Bulling At Work Introduction

In this employee blog, I discuss the definition of bullying, examples of bullying, and possible responses to workplace bullying.

What is harassment?

There is no legally binding definition of bullying. Bullying is offensive, according to the Advisory, Conciliation, and Arbitration Service (Acas). Behaviour that is frightening, malicious, or insulting; an abuse or misuse of power by ways that undermine, demean, or harm the recipient.

There is some overlap with harassment, which is undesired action that violates the dignity of another or creates an intimidating, hostile, demeaning, or offensive atmosphere for them.

Examples of harassment

Bullying may manifest as violent behaviour, physical threats, or verbal abuse. Bullying may sometimes be more subtle, including intimidating levels of supervision, abusive emails, making inappropriate jokes, and removing a person from team meetings and social gatherings.

In response to the harassment,

Each case will be unique, and your response will rely on the specifics, including your own position. Listed below are some options to consider.

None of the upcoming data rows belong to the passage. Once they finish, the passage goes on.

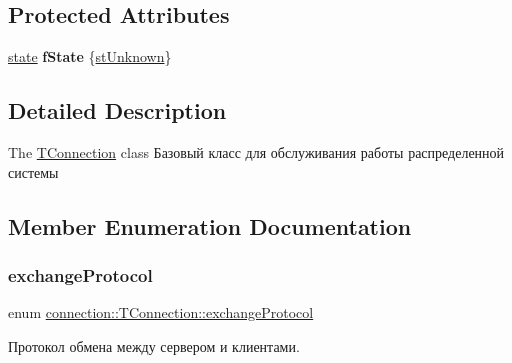 \subsection*{Protected Attributes}
\begin{DoxyCompactItemize}
\item 
\mbox{\label{classconnection_1_1_t_connection_aa55714bb2a9a2b9330b2fd81f7a47f17}} 
\hyperlink{classconnection_1_1_t_connection_aee7dfb7510592bd2697ab6f906b9612c}{state} {\bfseries f\+State} \{\hyperlink{classconnection_1_1_t_connection_aee7dfb7510592bd2697ab6f906b9612ca8ab66af10a4d089e45c493a28df001e4}{st\+Unknown}\}
\end{DoxyCompactItemize}


\subsection{Detailed Description}
The \hyperlink{classconnection_1_1_t_connection}{T\+Connection} class Базовый класс для обслуживания работы распределенной системы 

\subsection{Member Enumeration Documentation}
\mbox{\label{classconnection_1_1_t_connection_a3550181cb2fa72eccfa55d23f45cea34}} 
\subsubsection{\texorpdfstring{exchange\+Protocol}{exchangeProtocol}}
{\footnotesize\ttfamily enum \hyperlink{classconnection_1_1_t_connection_a3550181cb2fa72eccfa55d23f45cea34}{connection\+::\+T\+Connection\+::exchange\+Protocol}}



Протокол обмена между сервером и клиентами. 

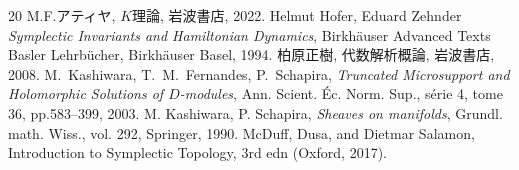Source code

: \begin{thebibliography}{20} 
  M.F.アティヤ, \(K\)理論, 岩波書店, 2022.
  Helmut Hofer, Eduard Zehnder
  \textit{Symplectic Invariants and Hamiltonian Dynamics}, 
  Birkh\"auser Advanced Texts Basler Lehrb\"ucher, Birkh\"auser Basel, 1994.
  柏原正樹, 代数解析概論, 岩波書店, 2008.
   M.~Kashiwara, T.~M.~Fernandes, 
	P.~Schapira, 
	\textit{Truncated Microsupport and Holomorphic Solutions 
	of \(D\)-modules}, 
	Ann. Scient. \'Ec. Norm. Sup., s\'erie 4, tome 36, 
	pp.583--399, 2003.
	 M. Kashiwara, P. Schapira, \emph{Sheaves on manifolds}, Grundl. math. Wiss., vol. 292, Springer, 1990.
     McDuff, Dusa, 
    and Dietmar Salamon, 
    Introduction to Symplectic Topology, 
    3rd edn (Oxford, 2017).
\end{thebibliography}





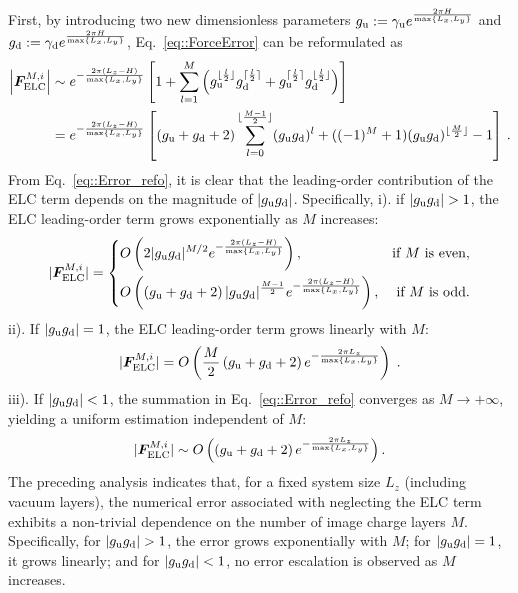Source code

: First, by introducing two new dimensionless parameters $g_{\T u}:=\gamma_{\T u}e^{\frac{2\pi H}{\max\{L_x,L_y\}}}$ and $g_{\T d}:=\gamma_{\T d}e^{\frac{2\pi H}{\max\{L_x,L_y\}}}$, Eq.~\eqref{eq::ForceError} can be reformulated as
\begin{equation}
   \label{eq::Error_refo}
   \begin{aligned} \left|\bm{F}_{\text{ELC}}^{M,i}\right|&\sim e^{-\frac{2\pi(L_z-H)}{\max\{L_x,L_y\}}} \left[ 1 + \sum_{l=1}^{M} \left( g_{\T u}^{\lfloor \frac{l}{2} \rfloor} g_{\T d}^{\lceil \frac{l}{2} \rceil} + g_{\T u}^{\lceil \frac{l}{2} \rceil} g_{\T d}^{\lfloor \frac{l}{2} \rfloor} \right) \right]\\
   &=e^{-\frac{2\pi(L_z-H)}{\max\{L_x,L_y\}}}\left[(g_{\T u} + g_{\T d} + 2) \sum_{l = 0}^{\lfloor \frac{M - 1}{2} \rfloor} (g_{\T u}g_{\T d})^{l} + ((-1)^{M}+1) (g_{\T u}g_{\T d})^{\lfloor \frac{M}{2} \rfloor} - 1\right]\,.
   \end{aligned}
\end{equation}
From Eq.~\eqref{eq::Error_refo}, it is clear that the leading-order contribution of the ELC term depends on the magnitude of $|g_{\T u}g_{\T d}|$. 
Specifically, i). if $|g_{\T u}g_{\T d}| > 1$, the ELC leading-order term grows exponentially as $M$ increases:
\begin{equation}\label{eq::lhs_bigger1}
   \abs{\V{F}_{\text{ELC}}^{M,i}} =  \left\{
	\begin{aligned}
		& O \left(2 \abs{g_{\T u} g_{\T d}}^{M/2} e^{-\frac{2\pi (L_z - H)}{\max\{L_x,L_y\}}} \right) , & \text{if $M$ is even,}\\
		& O \left( \left(g_{\T u} + g_{\T d}+2\right)\abs{g_{\T u} g_{\T d}}^{\frac{M-1}{2}} e^{-\frac{2\pi (L_z -H)}{\max\{L_x,L_y\}}} \right) , & \text{if $M$ is odd.}
	\end{aligned}
	\right.
\end{equation} 
ii). If $|g_{\T u}g_{\T d}|=1$, the ELC leading-order term grows linearly with $M$:
\begin{equation}
\label{eq::lhs_1}
\abs{\V{F}_{\text{ELC}}^{M,i}} = O \left( \frac{M}{2}\left(g_{\T u} + g_{\T d}+2\right)e^{-\frac{2\pi L_z}{\max\{L_x,L_y\}}} \right)\;.
\end{equation}
iii). If $|g_{\T u}g_{\T d}|<1$, the summation in Eq.~\eqref{eq::Error_refo} converges as $M\rightarrow +\infty$, yielding a uniform estimation independent of $M$:
\begin{equation}
\label{eq::lhs_less1}
\abs{\V{F}_{\text{ELC}}^{M,i}} \sim O \left( \left(g_{\T u}+g_{\T d}+2\right)e^{-\frac{2\pi L_z}{\max\{L_x,L_y\}}} \right).
\end{equation}
The preceding analysis indicates that, for a fixed system size \( L_z \) (including vacuum layers), the numerical error associated with neglecting the ELC term exhibits a non-trivial dependence on the number of image charge layers \( M \). 
Specifically, for \( |g_{\T u}g_{\T d}|>1 \), the error grows exponentially with \( M \);
for \( |g_{\T u}g_{\T d}| = 1 \), it grows linearly; and for \( |g_{\T u}g_{\T d}| < 1 \), no error escalation is observed as \( M \) increases.

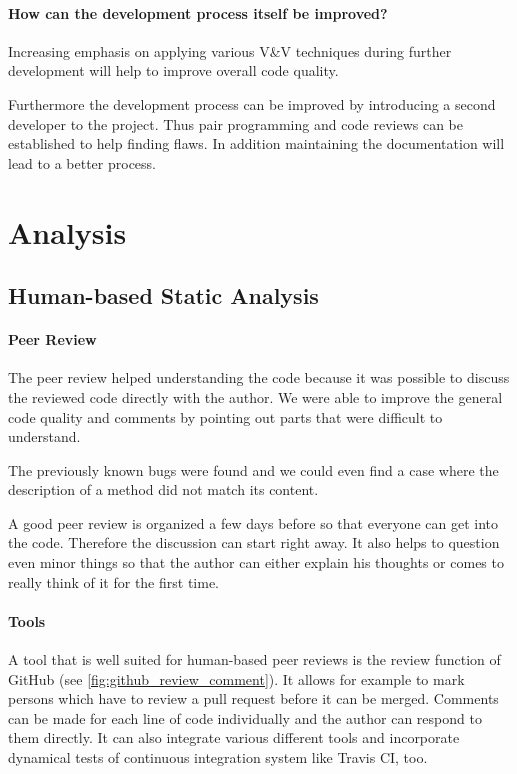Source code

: \documentclass{scrartcl}
\begin{document}
\paragraph{How can the development process itself be improved?}

Increasing emphasis on applying various V\&V techniques during further development will help to improve overall code quality. 

Furthermore the development process can be improved by introducing a second developer to the project. Thus pair programming and code reviews can be established to help finding flaws. In addition maintaining the documentation will lead to a better process.


\section{Analysis}

\subsection{Human-based Static Analysis}

\paragraph{Peer Review}

The peer review helped understanding the code because it was possible to discuss the reviewed code directly with the author.
We were able to improve the general code quality and comments by pointing out parts that were difficult to understand.

The previously known bugs were found and we could even find a case where the description of a method did not match its content.

A good peer review is organized a few days before so that everyone can get into the code. Therefore the discussion can start right away. It also helps to question even minor things so that the author can either explain his thoughts or comes to really think of it for the first time.

\paragraph{Tools}

A tool that is well suited for human-based peer reviews is the review function of GitHub (see \vref{fig:github_review_comment}). It allows for example to mark persons which have to review a pull request before it can be merged. Comments can be made for each line of code individually and the author can respond to them directly. It can also integrate various different tools and incorporate dynamical tests of continuous integration system like Travis CI, too.
\end{document}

Taking on the workplace bully

It may be appropriate to address the bully and express your displeasure with his or her behaviour. In general, doing something is preferable to doing nothing, but it may not always be viable to confront the bully, especially if they are in a position of authority.

Union support

If you are a union member, contact your union representative for assistance and direction.

Grievance

In certain circumstances, you may choose to file a complaint. Check your employer’s anti-harassment and anti-bullying policy and grievance procedure to ensure you are following the correct procedure. Before filing a formal complaint, you would often be advised to seek informal resolution through HR. If the informal approach fails, it may be required to file a legal complaint.

Mediation

Consider mediation as an alternative option. Sometimes, especially when a dispute is protracted and lengthy, mediation may be the best course of action. This may involve an internal mediator (with no stake in the issues) or an external mediator.

Leaving employment

If you have been bullied at work, you may believe that quitting your position would be unfair and unjust. However, it is generally simpler to obtain a job when you already have one, and you may decide for personal reasons to move on and not pursue the matter further.

Claims

Depending on the facts, you may wish to file a claim for constructive unjust dismissal.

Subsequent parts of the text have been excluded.